In my last post, Why Increase Investment in SEO?, I wrote that the business case for increasing investment in SEO activities – new customer acquisition – makes it worth addressing and overcoming the most common concerns marketers have about SEO. But even when the intent and investment is present, there are five reasons many companies fail at implementing effective SEO campaigns:
1. They are focused too low in the buying funnel
Many companies fail to leverage SEO for new customer acquisition because they are entirely focused on the bottom of the buying funnel – getting the lead or making the sale. Their keywords, their content, and their metrics are all focused on the bottom of the funnel, and they neglect the higher funnel awareness and consideration phases of the buyers’ journey.

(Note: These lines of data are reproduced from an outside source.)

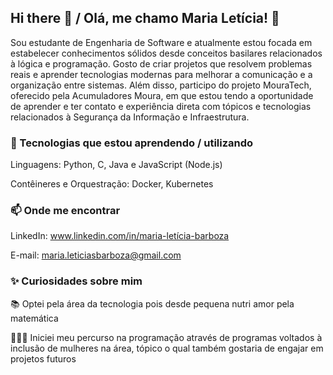 ## Hi there 👋 / Olá, me chamo Maria Letícia! 👋

Sou estudante de Engenharia de Software e atualmente estou focada em estabelecer conhecimentos sólidos desde conceitos basilares relacionados à lógica e programação. Gosto de criar projetos que resolvem problemas reais e aprender tecnologias modernas para melhorar a comunicação e a organização entre sistemas.
Além disso, participo do projeto MouraTech, oferecido pela Acumuladores Moura, em que estou tendo a oportunidade de aprender e ter contato e experiência direta com tópicos e tecnologias relacionados à Segurança da Informação e Infraestrutura.

### 🚀 Tecnologias que estou aprendendo / utilizando

Linguagens: Python, C, Java e JavaScript (Node.js)

Contêineres e Orquestração: Docker, Kubernetes


### 📫 Onde me encontrar

LinkedIn: www.linkedin.com/in/maria-letícia-barboza

E-mail: maria.leticiasbarboza@gmail.com


### ✨ Curiosidades sobre mim

📚 Optei pela área da tecnologia pois desde pequena nutri amor pela matemática

🙋🏻‍♀️ Iniciei meu percurso na programação através de programas voltados à inclusão de mulheres na área, tópico o qual também gostaria de engajar em projetos futuros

The top of the funnel is where new customers are introduced to a brand when they are conducting their initial research to identify a need, clarify an issue, or solve a problem. Searchers at the top of the funnel tend to use queries that may be more problem oriented than product or solution oriented, such as “how do I make my sales team more efficient” rather than “crm software solution”. These queries may be broad and non-specific, and likely have low conversion rates. But being visible for searches at the top of the funnel means that potential customers are finding your brand very early in their buying process, and you have the opportunity to set or guide the conversation.
Leveraging top-of-the-funnel searches for new customer acquisition means being visible for top-of-funnel searches, which is directly related to having content that matches these searches and provides value to searchers. Similarly, the conversion goals and metrics used to track performance and success must be tuned appropriately – at the top of the funnel a conversion or sale is not the appropriate goal, but a whitepaper download, a conversion that supports further engagement, might be.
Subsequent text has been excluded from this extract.